Data for this exercise Block Start
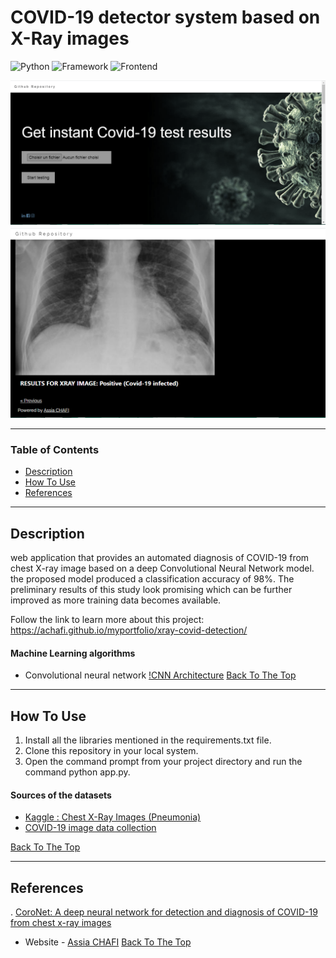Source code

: # COVID-19 detector system based on X-Ray images

![Python](https://img.shields.io/badge/Python-3.8-blueviolet)
![Framework](https://img.shields.io/badge/Framework-Flask-red)
![Frontend](https://img.shields.io/badge/Frontend-HTML/CSS/Bootstrap/JS/Jquery-green)

![image info](home_capture.PNG)
![image info](test_result_capture.PNG)

---

### Table of Contents

- [Description](#description)
- [How To Use](#how-to-use)
- [References](#references)
---

## Description

web application that provides an automated diagnosis of COVID-19 from chest X-ray image based on a deep Convolutional Neural Network model. 
the proposed model produced a classification accuracy of 98%. The preliminary results of this study look promising which can be further improved as more training data becomes available.

Follow the link to learn more about this project: https://achafi.github.io/myportfolio/xray-covid-detection/

#### Machine Learning algorithms
- Convolutional neural network
[!CNN Architecture](cnn_archtecture.png)
[Back To The Top](#COVID-19-detector-system-based-on-X-Ray-images)

---

## How To Use

1. Install all the libraries mentioned in the requirements.txt file.
2. Clone this repository in your local system.
4. Open the command prompt from your project directory and run the command python app.py.



#### Sources of the datasets
- [Kaggle : Chest X-Ray Images (Pneumonia) ](https://www.kaggle.com/paultimothymooney/chest-xray-pneumonia?)
- [COVID-19 image data collection](https://github.com/ieee8023/covid-chestxray-dataset)

[Back To The Top](#COVID-19-detector-system-based-on-X-Ray-images)

---

## References
. [CoroNet: A deep neural network for detection and diagnosis of COVID-19 from chest x-ray images](https://www.ncbi.nlm.nih.gov/pmc/articles/PMC7274128/)


- Website - [Assia CHAFI](https://achafi.github.io/myportfolio/)
[Back To The Top](#Movie-Recommender-System-and-Reviews-Sentiment-Analysis)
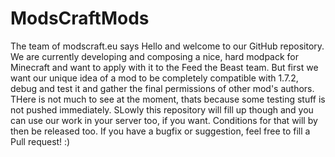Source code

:ModsCraftMods
=============

The team of modscraft.eu says Hello and welcome to our GitHub repository.
We are currently developing and composing a nice, hard modpack for Minecraft and want to apply with it to the Feed the Beast team. But first we want our unique idea of a mod to be completely compatible with 1.7.2, debug and test it and gather the final permissions of other mod's authors.
THere is not much to see at the moment, thats because some testing stuff is not pushed immediately. SLowly this repository will fill up though and you can use our work in your server too, if you want. Conditions for that will by then be released too.
If you have a bugfix or suggestion, feel free to fill a Pull request! :)
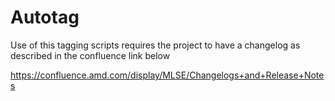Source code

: # Autotag

Use of this tagging scripts requires the project to have a changelog as described in the confluence link below

https://confluence.amd.com/display/MLSE/Changelogs+and+Release+Notes
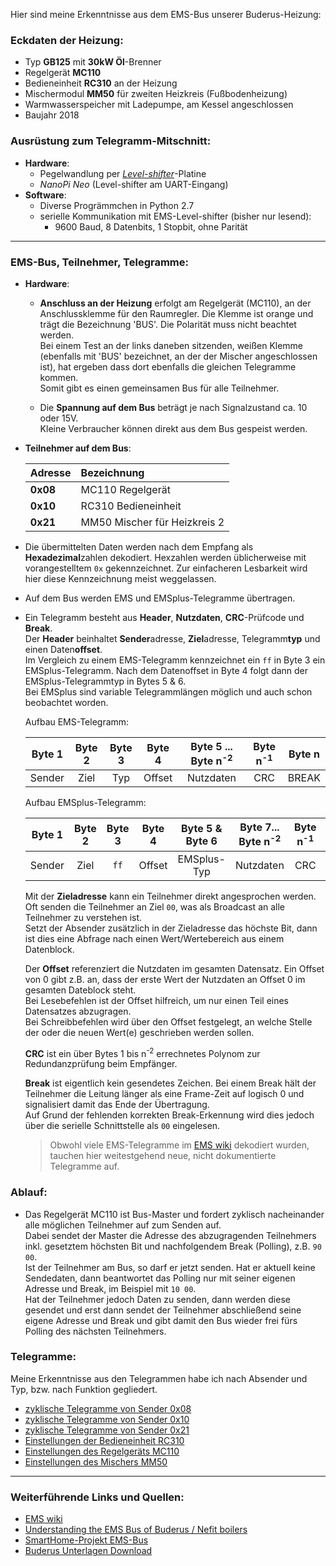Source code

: Hier sind meine Erkenntnisse aus dem EMS-Bus unserer Buderus-Heizung:

### Eckdaten der Heizung:
- Typ **GB125** mit **30kW Öl**-Brenner
- Regelgerät **MC110**
- Bedieneinheit **RC310** an der Heizung
- Mischermodul **MM50** für zweiten Heizkreis (Fußbodenheizung)
- Warmwasserspeicher mit Ladepumpe, am Kessel angeschlossen
- Baujahr 2018


### Ausrüstung zum Telegramm-Mitschnitt:
- **Hardware**: 
  - Pegelwandlung per [_Level-shifter_](https://github.com/Th3M3/ems-bus-HW)-Platine
  - _NanoPi Neo_ (Level-shifter am UART-Eingang)
- **Software**:
  - Diverse Progrämmchen in Python 2.7
  - serielle Kommunikation mit EMS-Level-shifter (bisher nur lesend):
    - 9600 Baud, 8 Datenbits, 1 Stopbit, ohne Parität
---

### EMS-Bus, Teilnehmer, Telegramme:
- **Hardware**:
  - **Anschluss an der Heizung** erfolgt am Regelgerät (MC110), an der Anschlussklemme für den Raumregler. Die Klemme ist orange und trägt die Bezeichnung 'BUS'. Die Polarität muss nicht beachtet werden.<br>Bei einem Test an der links daneben sitzenden, weißen Klemme (ebenfalls mit 'BUS' bezeichnet, an der der Mischer angeschlossen ist), hat ergeben dass dort ebenfalls die gleichen Telegramme kommen.<br>Somit gibt es einen gemeinsamen Bus für alle Teilnehmer.

  - Die **Spannung auf dem Bus** beträgt je nach Signalzustand ca. 10 oder 15V.<br>Kleine Verbraucher können direkt aus dem Bus gespeist werden.

- **Teilnehmer auf dem Bus**:

  | Adresse  | Bezeichnung                  |
  |:---------|:-----------------------------|
  | **0x08** | MC110 Regelgerät             |
  | **0x10** | RC310 Bedieneinheit          |
  | **0x21** | MM50 Mischer für Heizkreis 2 |

- Die übermittelten Daten werden nach dem Empfang als **Hexadezimal**zahlen dekodiert. Hexzahlen werden üblicherweise mit vorangestelltem `0x` gekennzeichnet. Zur einfacheren Lesbarkeit wird hier diese Kennzeichnung meist weggelassen.

- Auf dem Bus werden EMS und EMSplus-Telegramme übertragen.

- Ein Telegramm besteht aus **Header**, **Nutzdaten**, **CRC**-Prüfcode und **Break**.<br>
  Der **Header** beinhaltet **Sender**adresse, **Ziel**adresse, Telegramm**typ** und einen Daten**offset**.<br>
  Im Vergleich zu einem EMS-Telegramm kennzeichnet ein `ff` in Byte 3 ein EMSplus-Telegramm. Nach dem Datenoffset in Byte 4 folgt dann der EMSplus-Telegrammtyp in Bytes 5 & 6.<br>
  Bei EMSplus sind variable Telegrammlängen möglich und auch schon beobachtet worden.

  Aufbau EMS-Telegramm:
  
  |Byte 1|Byte 2|Byte 3|Byte 4|Byte 5 ... Byte n<sup>-2</sup>|Byte n<sup>-1</sup>|Byte n|
  |:----:|:----:|:----:|:----:|:----------------------------:|:-----------------:|:----:|
  |Sender|Ziel  |Typ   |Offset|Nutzdaten                     |CRC                |BREAK |
    
  Aufbau EMSplus-Telegramm:
  
  |Byte 1|Byte 2|Byte 3|Byte 4|Byte 5 & Byte 6| Byte 7... Byte n<sup>-2</sup>|Byte n<sup>-1</sup>|Byte n|
  |:----:|:----:|:----:|:----:|:-------------:|:----------------------------:|:-----------------:|:----:|
  |Sender|Ziel  |`ff`  |Offset|EMSplus-Typ    |Nutzdaten                     |CRC                |BREAK |

  Mit der **Zieladresse** kann ein Teilnehmer direkt angesprochen werden. Oft senden die Teilnehmer an Ziel `00`, was als Broadcast an alle Teilnehmer zu verstehen ist.<br>
  Setzt der Absender zusätzlich in der Zieladresse das höchste Bit, dann ist dies eine Abfrage nach einen Wert/Wertebereich aus einem Datenblock.<br>

  Der **Offset** referenziert die Nutzdaten im gesamten Datensatz. Ein Offset von 0 gibt z.B. an, dass der erste Wert der Nutzdaten an Offset 0 im gesamten Dateblock steht.<br>
  Bei Lesebefehlen ist der Offset hilfreich, um nur einen Teil eines Datensatzes abzugragen.<br>
  Bei Schreibbefehlen wird über den Offset festgelegt, an welche Stelle der oder die neuen Wert(e) geschrieben werden sollen.

  **CRC** ist ein über Bytes 1 bis n<sup>-2</sup> errechnetes Polynom zur Redundanzprüfung beim Empfänger.<br>
  
  **Break** ist eigentlich kein gesendetes Zeichen. Bei einem Break hält der Teilnehmer die Leitung länger als eine Frame-Zeit auf logisch 0 und signalisiert damit das Ende der Übertragung.<br>Auf Grund der fehlenden korrekten Break-Erkennung wird dies jedoch über die serielle Schnittstelle als `00` eingelesen.
  > Obwohl viele EMS-Telegramme im [EMS wiki] dekodiert wurden, tauchen hier weitestgehend neue, nicht dokumentierte Telegramme auf.

### Ablauf:
- Das Regelgerät MC110 ist Bus-Master und fordert zyklisch nacheinander alle möglichen Teilnehmer auf zum Senden auf.<br>
  Dabei sendet der Master die Adresse des abzugragenden Teilnehmers inkl. gesetztem höchsten Bit und nachfolgendem Break (Polling), z.B. `90 00`.<br>Ist der Teilnehmer am Bus, so darf er jetzt senden. Hat er aktuell keine Sendedaten, dann beantwortet das Polling nur mit seiner eigenen Adresse und Break, im Beispiel mit `10 00`.<br>Hat der Teilnehmer jedoch Daten zu senden, dann werden diese gesendet und erst dann sendet der Teilnehmer abschließend seine eigene Adresse und Break und gibt damit den Bus wieder frei fürs Polling des nächsten Teilnehmers.<br>


### Telegramme:
Meine Erkenntnisse aus den Telegrammen habe ich nach Absender und Typ, bzw. nach Funktion gegliedert.
- [zyklische Telegramme von Sender 0x08](Quelle_08.md)
- [zyklische Telegramme von Sender 0x10](Quelle_10.md)
- [zyklische Telegramme von Sender 0x21](Quelle_21.md)
- [Einstellungen der Bedieneinheit RC310](Einstellungen%20der%20Bedieneinheit%20RC310.md)
- [Einstellungen des Regelgeräts MC110](Einstellungen%20des%20Regelgeräts%20MC110.md)
- [Einstellungen des Mischers MM50](Einstellungen%20des%20Mischers%20MM50.md)

---
### Weiterführende Links und Quellen:
- [EMS wiki]
- [Understanding the EMS Bus of Buderus / Nefit boilers]
- [SmartHome-Projekt EMS-Bus]
- [Buderus Unterlagen Download]


[EMS wiki]: https://emswiki.thefischer.net
[Understanding the EMS Bus of Buderus / Nefit boilers]: https://domoticproject.com/ems-bus-buderus-nefit-boiler
[SmartHome-Projekt EMS-Bus]: http://www.kabza.de/MyHome/EMSbus.html
[Buderus Unterlagen Download]: https://www.buderus.de/de/technische-dokumentation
Data for this exercise Block End
§ Exercise instructions
The lines to show are those in the data above that include "wiki".

§ Answer space
  > Obwohl viele EMS-Telegramme im [EMS wiki] dekodiert wurden, tauchen hier weitestgehend neue, nicht dokumentierte Telegramme auf.
- [EMS wiki]
[EMS wiki]: https://emswiki.thefischer.net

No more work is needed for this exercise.